Publié par Mondes Sociaux, le 6 novembre 2024   260

Article de Françoise Coste

L’émergence de Donald Trump sur la scène politique a divisé le mouvement intellectuel conservateur aux États-Unis. Si certains conservateurs sont devenus des « never Trumpers », d’autres ont soutenu avec force ce président hors-norme. C’est en particulier le cas d’intellectuels gravitant autour d’une revue très influente dans les milieux conservateurs, la Claremont Review of Books, basée en Californie. Comment expliquer le soutien du Claremont Institute à la politique de Donald Trump ? Sur quels fondements intellectuels se repose-t-il pour justifier sa politique ?

La pensée conservatrice aux États-Unis n’a jamais été monolithique. Un de ses courants les moins connus, celui des « Straussiens de la Côte Ouest », a pris une importance considérable pendant les années Trump. Ses principales figures ont en effet apporté un soutien appuyé à Donald Trump, via leur think tank, le Claremont Institute, et son influente revue, la Claremont Review of Books.

Le Claremont Institute est un think tank conservateur créé en 1979 près de Los Angeles. Ses membres revendiquent deux pères spirituels, Leo Strauss (1899-1973) et Harry V. Jaffa (1918-2015). Son orientation actuelle repose en grande partie sur un courant de pensée conceptualisé par Leo Strauss : l’importance centrale de la loi naturelle et son application à l’histoire de la démocratie américaine. Pour Strauss, la loi naturelle est une loi « trans-historique » et « trans-religieuse », fondée sur « ce qui est bon par nature, par opposition à ce qui est bon simplement par convention ». Strauss est convaincu que cette conception du monde a disparu dans la période contemporaine. Plutôt que de croire en des droits naturels définis par « ce qui est intrinsèquement bon ou juste », l’homme contemporain a choisi de « tolérer toutes les opinions sur le bien et le juste ». C’est par conséquent le règne absolu du relativisme.  Toutes les valeurs, toutes les idées, toutes les cultures se valent

Harry V. Jaffa a été l’un des premiers à appliquer les principes philosophiques de Strauss à la tradition politique américaine. Jaffa démontre l’existence d’un lien philosophique entre Thomas Jefferson (l’auteur de la Déclaration d’Indépendance des États-Unis en 1776), le président Abraham Lincoln et Leo Strauss. Jaffa est persuadé que Lincoln, comme Jefferson, rejette toute conception relativiste du monde et que les deux hommes s’inscrivent, au contraire, dans la longue tradition des droits naturels réhabilitée par Strauss. S’il est urgent de redécouvrir cette parenté philosophique, c’est que la croyance dans les droits naturels a une conséquence capitale corollaire capital pour le fonctionnement politique des États-Unis : c’est la base du gouvernement par le consentement du peuple. Puisque « l’autorité d’un homme sur un autre homme ne découle pas de la nature », elle ne peut en effet résulter que du consentement des gouvernés. [...]

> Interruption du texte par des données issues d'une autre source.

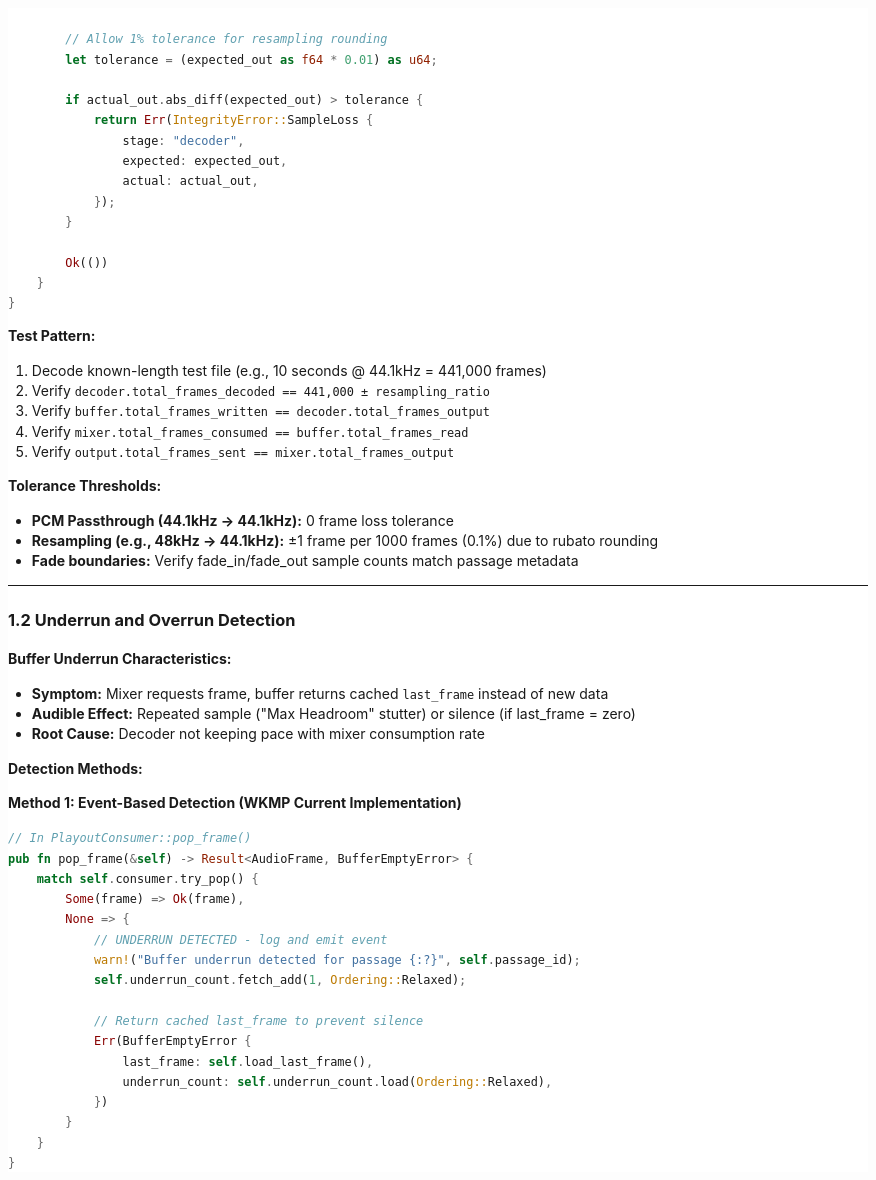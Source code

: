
 ```rust

        // Allow 1% tolerance for resampling rounding
        let tolerance = (expected_out as f64 * 0.01) as u64;

        if actual_out.abs_diff(expected_out) > tolerance {
            return Err(IntegrityError::SampleLoss {
                stage: "decoder",
                expected: expected_out,
                actual: actual_out,
            });
        }

        Ok(())
    }
}
```

**Test Pattern:**
1. Decode known-length test file (e.g., 10 seconds @ 44.1kHz = 441,000 frames)
2. Verify `decoder.total_frames_decoded == 441,000 ± resampling_ratio`
3. Verify `buffer.total_frames_written == decoder.total_frames_output`
4. Verify `mixer.total_frames_consumed == buffer.total_frames_read`
5. Verify `output.total_frames_sent == mixer.total_frames_output`

**Tolerance Thresholds:**
- **PCM Passthrough (44.1kHz → 44.1kHz):** 0 frame loss tolerance
- **Resampling (e.g., 48kHz → 44.1kHz):** ±1 frame per 1000 frames (0.1%) due to rubato rounding
- **Fade boundaries:** Verify fade_in/fade_out sample counts match passage metadata

---

### 1.2 Underrun and Overrun Detection

**Buffer Underrun Characteristics:**
- **Symptom:** Mixer requests frame, buffer returns cached `last_frame` instead of new data
- **Audible Effect:** Repeated sample ("Max Headroom" stutter) or silence (if last_frame = zero)
- **Root Cause:** Decoder not keeping pace with mixer consumption rate

**Detection Methods:**

**Method 1: Event-Based Detection (WKMP Current Implementation)**
```rust
// In PlayoutConsumer::pop_frame()
pub fn pop_frame(&self) -> Result<AudioFrame, BufferEmptyError> {
    match self.consumer.try_pop() {
        Some(frame) => Ok(frame),
        None => {
            // UNDERRUN DETECTED - log and emit event
            warn!("Buffer underrun detected for passage {:?}", self.passage_id);
            self.underrun_count.fetch_add(1, Ordering::Relaxed);

            // Return cached last_frame to prevent silence
            Err(BufferEmptyError {
                last_frame: self.load_last_frame(),
                underrun_count: self.underrun_count.load(Ordering::Relaxed),
            })
        }
    }
}
```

Consentement et démocratie

Ce lien entre les droits naturels et le gouvernement par le consentement du peuple constitue la clé de voûte de la compréhension de la  démocratie américaine par les disciples d’Harry V. Jaffa qui travaillent et publient pour le Claremont Institute aujourd’hui. Pour ces derniers, l’héritage des droits naturels a été abandonné aux États-Unis à partir de la présidence de Woodrow Wilson (1912-1920). Cet ancien universitaire (politiste à Princeton) a profondément transformé la nature de l’État fédéral américain, en en faisant un ambitieux outil de réforme et de progrès pour la population. Cela a conduit à l’émergence d’un état que les partisans du Claremont Institute qualifient “d’État administratif” (Administrative State). Or l’État administratif est la négation même de svaleurs défendues dans les écrits de Strauss et Jaffa, puisque ce sont désormais les experts qui le pilotent qui vont définir, en fonction du processus historique et de la connaissance scientifique du moment, les droits auxquels les citoyens peuvent prétendre [...]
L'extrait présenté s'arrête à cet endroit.